In [10]:
import torch
import torch.nn as nn
import math

In [31]:
class LoRA(nn.Module):
    def __init__(self, in_features, out_features, rank, lora_alpha):
        super().__init__()
        self.in_features = in_features
        self.out_features = out_features
        self.rank = rank
        self.lora_alpha = lora_alpha
        self.scale = lora_alpha / rank

        self.linear = nn.Linear(in_features, out_features) # Y = X * W^T + b
        # size of X: (batch_size, in_features)
        # size of self.linear.weight (i.e., W): (out_features, in_features)
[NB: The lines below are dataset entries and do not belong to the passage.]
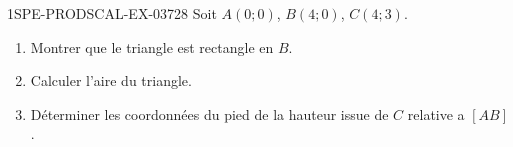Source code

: \begin{exercice}{1SPE-PRODSCAL-EX-037}{2}{8}
Soit $A(0; 0)$, $B(4; 0)$, $C(4; 3)$.
\begin{enumerate}
  \item Montrer que le triangle est rectangle en $B$.
  \item Calculer l'aire du triangle.
  \item Déterminer les coordonnées du pied de la hauteur issue de $C$ relative a $[AB]$.
\end{enumerate}
\end{exercice}

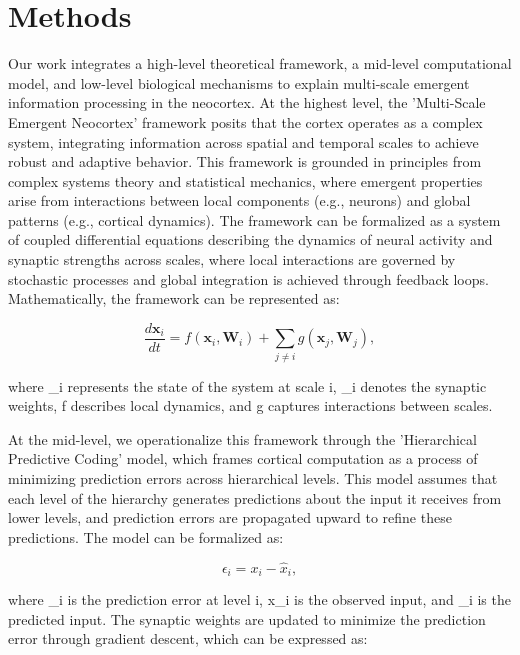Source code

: \documentclass{article}
\begin{document}
\section{Methods}
Our work integrates a high-level theoretical framework, a mid-level computational model, and low-level biological mechanisms to explain multi-scale emergent information processing in the neocortex. At the highest level, the 'Multi-Scale Emergent Neocortex' framework posits that the cortex operates as a complex system, integrating information across spatial and temporal scales to achieve robust and adaptive behavior. This framework is grounded in principles from complex systems theory and statistical mechanics, where emergent properties arise from interactions between local components (e.g., neurons) and global patterns (e.g., cortical dynamics). The framework can be formalized as a system of coupled differential equations describing the dynamics of neural activity and synaptic strengths across scales, where local interactions are governed by stochastic processes and global integration is achieved through feedback loops. Mathematically, the framework can be represented as:

\begin{equation}
\frac{d\mathbf{x}_i}{dt} = f(\mathbf{x}_i, \mathbf{W}_i) + \sum_{j \neq i} g(\mathbf{x}_j, \mathbf{W}_j),
\end{equation}

where _i represents the state of the system at scale i, _i denotes the synaptic weights, f describes local dynamics, and g captures interactions between scales.

At the mid-level, we operationalize this framework through the 'Hierarchical Predictive Coding' model, which frames cortical computation as a process of minimizing prediction errors across hierarchical levels. This model assumes that each level of the hierarchy generates predictions about the input it receives from lower levels, and prediction errors are propagated upward to refine these predictions. The model can be formalized as:

\begin{equation}
\epsilon_i = x_i - \hat{x}_i,
\end{equation}

where \epsilon_i is the prediction error at level i, x_i is the observed input, and _i is the predicted input. The synaptic weights are updated to minimize the prediction error through gradient descent, which can be expressed as:
\end{document}
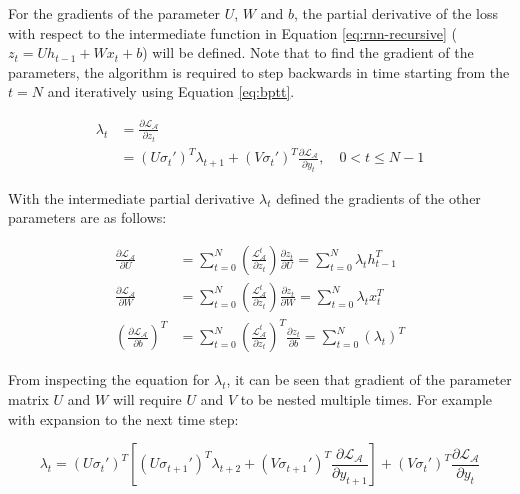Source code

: For the gradients of the parameter $U$, $W$ and $b$, the partial derivative of the loss with respect to the intermediate function in Equation \ref{eq:rnn-recursive} ($z_t = Uh_{t-1} + Wx_t+b$) will be defined. Note that to find the gradient of the parameters, the algorithm is required to step backwards in time starting from the $t=N$ and iteratively using Equation \ref{eq:bptt}.

\begin{equation}
    \label{eq:bptt}
    \begin{split}
    \lambda_t &= \frac{\partial \mathcal{L}_\mathcal{A}}{\partial z_t}  \\
    &= (U\sigma_t')^T \lambda_{t+1} + (V \sigma_t')^T  \frac{\partial \mathcal{L}_\mathcal{A} }{\partial y_t}, \quad 0 < t \leq N - 1
    \end{split}
\end{equation}

With the intermediate partial derivative $\lambda_t$ defined the gradients of the other parameters are as follows:

\begin{equation}
    \begin{split}
        \frac{\partial \mathcal{L}_\mathcal{A}}{\partial U} &= \sum_{t=0}^{N}\left(\frac{\mathcal{L}_\mathcal{A}^t}{\partial z_t}\right) \frac{\partial z_t}{\partial U} = \sum_{t=0}^{N}\lambda_t h_{t-1}^T \\
        \frac{\partial \mathcal{L}_\mathcal{A}}{\partial W} &= \sum_{t=0}^{N}\left(\frac{\mathcal{L}_\mathcal{A}^t}{\partial z_t}\right) \frac{\partial z_t}{\partial W} = \sum_{t=0}^{N}\lambda_t x_{t}^T \\
        \left(\frac{\partial \mathcal{L}_\mathcal{A}}{\partial b}\right)^T &= \sum_{t=0}^{N}\left(\frac{\mathcal{L}_\mathcal{A}^t}{\partial z_t}\right)^T \frac{\partial z_t}{\partial b} = \sum_{t=0}^{N} (\lambda_t)^T
    \end{split}
\end{equation}

From inspecting the equation for $\lambda_t$, it can be seen that gradient of the parameter matrix $U$ and $W$ will require $U$ and $V$ to be nested multiple times. For example with expansion to the next time step: 

\begin{equation}
    \lambda_t = (U\sigma_t')^T \left[ (U\sigma_{t+1}')^T \lambda_{t+2} + (V \sigma_{t+1}')^T  \frac{\partial \mathcal{L}_\mathcal{A} }{\partial y_{t+1}} \right] + (V \sigma_t')^T  \frac{\partial \mathcal{L}_\mathcal{A} }{\partial y_t} 
\end{equation}

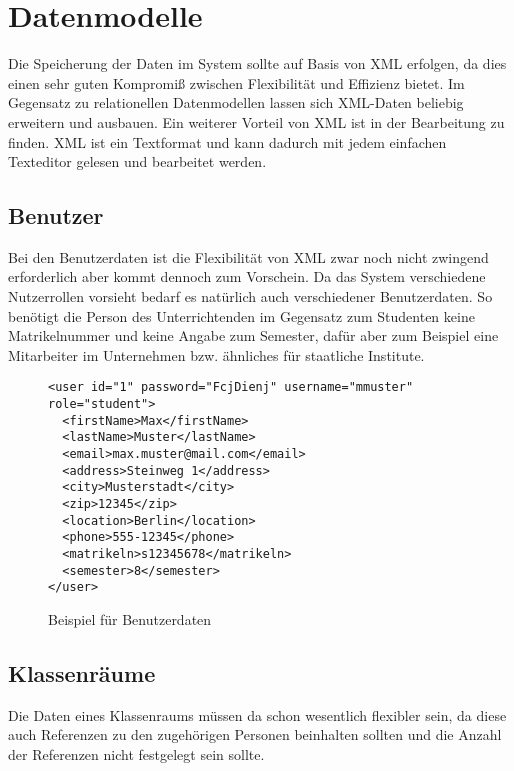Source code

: \section{Datenmodelle}

Die Speicherung der Daten im System sollte auf Basis von XML erfolgen, da dies einen sehr
guten Kompromi{\ss} zwischen Flexibilit\"at und Effizienz bietet. Im Gegensatz zu relationellen
Datenmodellen lassen sich XML-Daten beliebig erweitern und ausbauen. Ein weiterer Vorteil von
XML ist in der Bearbeitung zu finden. XML ist ein Textformat und kann dadurch mit jedem einfachen 
Texteditor gelesen und bearbeitet werden.

\subsection{Benutzer}

Bei den Benutzerdaten ist die Flexibilit\"at von XML zwar noch nicht zwingend erforderlich aber
kommt dennoch zum Vorschein. Da das System verschiedene Nutzerrollen vorsieht bedarf es nat\"urlich
auch verschiedener Benutzerdaten. So ben\"otigt die Person des Unterrichtenden im Gegensatz zum 
Studenten keine Matrikelnummer und keine Angabe zum Semester, daf\"ur aber zum Beispiel eine Mitarbeiter
im Unternehmen bzw. \"ahnliches f\"ur staatliche Institute.

\begin{figure}[h]
\begin{verbatim}
<user id="1" password="FcjDienj" username="mmuster" role="student">
  <firstName>Max</firstName>
  <lastName>Muster</lastName>
  <email>max.muster@mail.com</email>
  <address>Steinweg 1</address>
  <city>Musterstadt</city>
  <zip>12345</zip>
  <location>Berlin</location>
  <phone>555-12345</phone>
  <matrikeln>s12345678</matrikeln>
  <semester>8</semester>
</user>
\end{verbatim}
\caption{Beispiel f\"ur Benutzerdaten}
\end{figure}

\subsection{Klassenr\"aume}

Die Daten eines Klassenraums m\"ussen da schon wesentlich flexibler sein, da diese auch 
Referenzen zu den zugeh\"origen Personen beinhalten sollten und die Anzahl der Referenzen
nicht festgelegt sein sollte.  

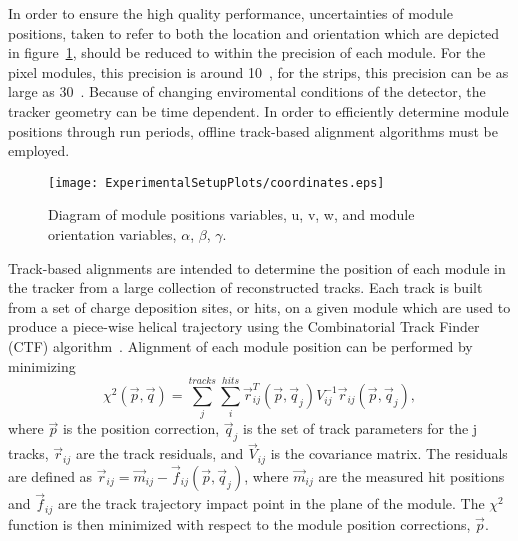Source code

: In order to ensure the high quality performance, uncertainties of module 
positions, taken to refer to both the location and orientation which are
depicted in figure~\ref{fig:ModuleCoordinates},
should be reduced to within the precision of each module.  For the
pixel modules, this precision is around 10~\microns, for the strips, this 
precision can be as large as 30~\microns.  Because of changing enviromental
conditions of the detector, the tracker geometry can be time dependent. 
In order to efficiently determine module positions through run periods, 
offline track-based alignment algorithms must be employed.  

\begin{figure}
\begin{center}
\texttt{[image: ExperimentalSetupPlots/coordinates.eps]}
\caption{Diagram of module positions variables, u, v, w, and module orientation
variables, $\alpha$, $\beta$, $\gamma$.}
\label{fig:ModuleCoordinates}
\end{center}
\end{figure}

Track-based alignments are intended to determine the position of each module
in the tracker from a large collection of reconstructed tracks.  Each track
is built from a set of charge deposition sites, or hits, on a given module
which are used to produce a piece-wise helical trajectory using the
Combinatorial Track Finder (CTF) algorithm~\cite{Borrello:2010zz}.  
Alignment of each module position can be performed by minimizing
\begin{equation}
\chi^2(\vec{p},\vec{q}) = \sum_{j}^{tracks}\sum_{i}^{hits}\vec{r}_{ij}^{T}(\vec{p},\vec{q}_j)V^{-1}_{ij}\vec{r}_{ij}(\vec{p},\vec{q}_j),
\end{equation}
where $\vec{p}$ is the position correction, $\vec{q}_j$ is the set of 
track parameters for the j tracks, $\vec{r}_{ij}$ are the track 
residuals, and $\vec{V}_{ij}$ is the covariance matrix.  The residuals are
defined as $\vec{r}_{ij} = \vec{m}_{ij} - \vec{f}_{ij}(\vec{p},\vec{q}_j)$, 
where $\vec{m}_{ij}$ are the measured hit positions and $\vec{f}_{ij}$ are
the track trajectory impact point in the plane of the module.  The 
$\chi^2$ function is then minimized with respect to the module position 
corrections, $\vec{p}$.

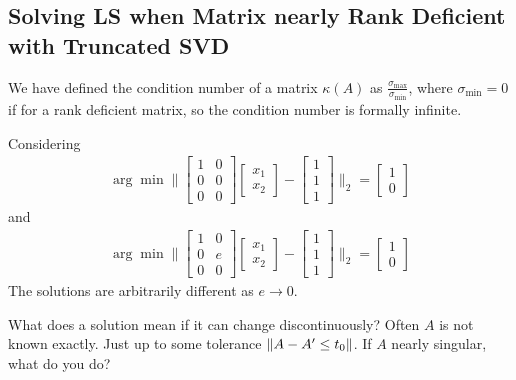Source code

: \documentclass[11pt]{article}
\numberwithin{equation}{section}
\begin{document}
\subsection{Solving LS when Matrix nearly Rank Deficient with Truncated SVD}
We have defined the condition number of a matrix $\kappa(A)$ as $\frac{\sigma_{\operatorname{max}}} {\sigma_{\operatorname{min}}}$, 
where $\sigma_{\operatorname{min}}=0$ if for a rank deficient matrix, so the condition number is formally infinite.
\begin{example}
    Considering
    \begin{align*}
        \arg \min \| \left[\begin{array}{ll}
            1 & 0 \\
            0 & 0 \\
            0 & 0
            \end{array}\right] \left[\begin{array}{l}
                x_{1} \\
                x_{2}
                \end{array}\right] - \left[\begin{array}{l}
                    1 \\
                    1 \\
                    1
                    \end{array}\right] \|_2 = \left[\begin{array}{l}
                        1 \\
                        0
                        \end{array}\right]
    \end{align*}
    and 
    \begin{align*}
        \arg \min \| \left[\begin{array}{ll}
            1 & 0 \\
            0 & e \\
            0 & 0
            \end{array}\right] \left[\begin{array}{l}
                x_{1} \\
                x_{2}
                \end{array}\right] - \left[\begin{array}{l}
                    1 \\
                    1 \\
                    1
                    \end{array}\right] \|_2 = \left[\begin{array}{l}
                        1 \\
                        0
                        \end{array}\right]
    \end{align*}
    The solutions are arbitrarily different as $e \rightarrow 0$.
\end{example}
What does a solution mean if it can change discontinuously? Often $A$ is not known exactly. Just up to some tolerance $\left\| A - A^\prime \leq t_0 \right\|$. If $A$ nearly singular, what do you do?
\end{document}
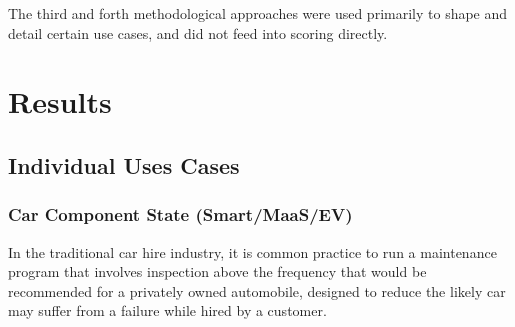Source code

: \documentclass[journal]{IEEEtran}
\begin{document}
The third and forth methodological approaches were used primarily to shape and detail certain use cases, and did not feed into scoring directly. 

\section{Results}





\subsection{Individual Uses Cases}

\subsubsection{Car Component State (Smart/MaaS/EV)}

In the traditional car hire industry, it is common practice to run a
maintenance program that involves inspection above the frequency that
would be recommended for a privately owned automobile, designed to
reduce the likely car may suffer from a failure while hired by a
customer.
\end{document}
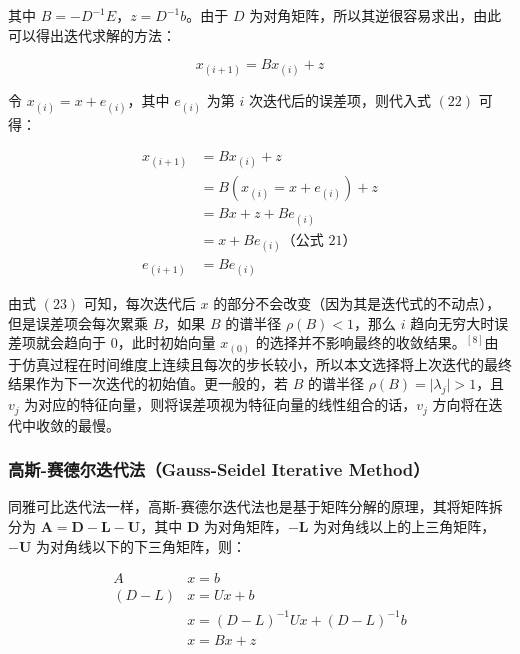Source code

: \documentclass[UTF8]{ctexart}
\begin{document}
其中 $B = -D^{-1} E$，$z = D^{-1}b$。由于 $D$ 为对角矩阵，所以其逆很容易求出，由此可以得出迭代求解的方法：

\begin{large}
\begin{equation}
x_{(i+1)} = Bx_{(i)} + z
\end{equation}
\end{large}

令 $x_{(i)} = x + e_{(i)}$，其中 $e_{(i)}$ 为第 $i$ 次迭代后的误差项，则代入式 $(22)$ 可得：

\begin{large}
\begin{equation}
\begin{split}
x_{(i+1)} &= Bx_{(i)} + z \\
&= B(x_{(i)} = x + e_{(i)}) + z \\
&= Bx + z + Be_{(i)} \\
&= x + Be_{(i)} \text{（公式 21）} \\
e_{(i+1)} &= Be_{(i)}
\end{split}
\end{equation}
\end{large}

由式 $(23)$ 可知，每次迭代后 $x$ 的部分不会改变（因为其是迭代式的不动点），但是误差项会每次累乘 $B$，如果 $B$ 的谱半径 $\rho (B) < 1$，那么 $i$ 趋向无穷大时误差项就会趋向于 $0$，此时初始向量 $x_{(0)}$ 的选择并不影响最终的收敛结果。${}^{[8]}$由于仿真过程在时间维度上连续且每次的步长较小，所以本文选择将上次迭代的最终结果作为下一次迭代的初始值。更一般的，若 $B$ 的谱半径 $\rho (B) = \lvert \lambda_{j} \rvert > 1$，且 $v_j$ 为对应的特征向量，则将误差项视为特征向量的线性组合的话，$v_j$ 方向将在迭代中收敛的最慢。

\subsubsection {高斯-赛德尔迭代法（Gauss-Seidel Iterative Method）}

同雅可比迭代法一样，高斯-赛德尔迭代法也是基于矩阵分解的原理，其将矩阵拆分为 $\mathbf{A = D - L - U}$，其中 $\mathbf{D}$ 为对角矩阵，$\mathbf{-L}$ 为对角线以上的上三角矩阵，$\mathbf{-U}$ 为对角线以下的下三角矩阵，则：

\begin{large}
\begin{equation}
\begin{split}
A&x = b \\
(D - L)&x = Ux + b \\
&x =  (D - L)^{-1} Ux + (D - L)^{-1} b \\ 
&x = Bx + z
\end{split}
\end{equation}
\end{large}
\end{document}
        # Y = X * (W + A * B)^T + b
        # size of A: (out_features, rank)
        # size of B: (rank, in_features)

        if self.rank > 0:
            # 这里需要nn.Parameter, 这样model.parameters()才会包含这个参数
            self.lora_a = nn.Parameter(torch.randn(out_features, rank))
            nn.init.kaiming_normal_(self.lora_a, a=0.01)
            self.lora_b = nn.Parameter(torch.zeros(rank, in_features))
        else:
            self.lora_a = None
            self.lora_b = None

        # 设置linear的参数为不可训练
        for param in self.linear.parameters():
            param.requires_grad = False

    def forward(self, X):
        if self.rank > 0:
            # Y = X * (W + A * B)^T + b = X * W^T + b + X * (A * B)^T
            return self.linear(X) + self.scale * X @ (self.lora_a @ self.lora_b).T
        else:
            return self.linear(X)

In [40]:
batch_size = 8
in_features = 10
out_features = 20
rank = 2
lora_alpha = 1

X = torch.randn(batch_size, in_features)

lora = LoRA(in_features, out_features, rank, lora_alpha)

Y = lora(X)

print(f"Shape of Y: {Y.shape}")

s = Y.sum()

print(f"s: {s}")

s.backward()

print("grad sum of lora.lora_a: ", lora.lora_a.grad.sum())
print("grad sum of lora.lora_b: ", lora.lora_b.grad.sum())
print("grad of lora.linear.bias: ", lora.linear.bias.grad)
# \frac{\partial s}{\partial A} = B @ X^T
print("grad of lora.linear.weight: ", lora.linear.weight.grad)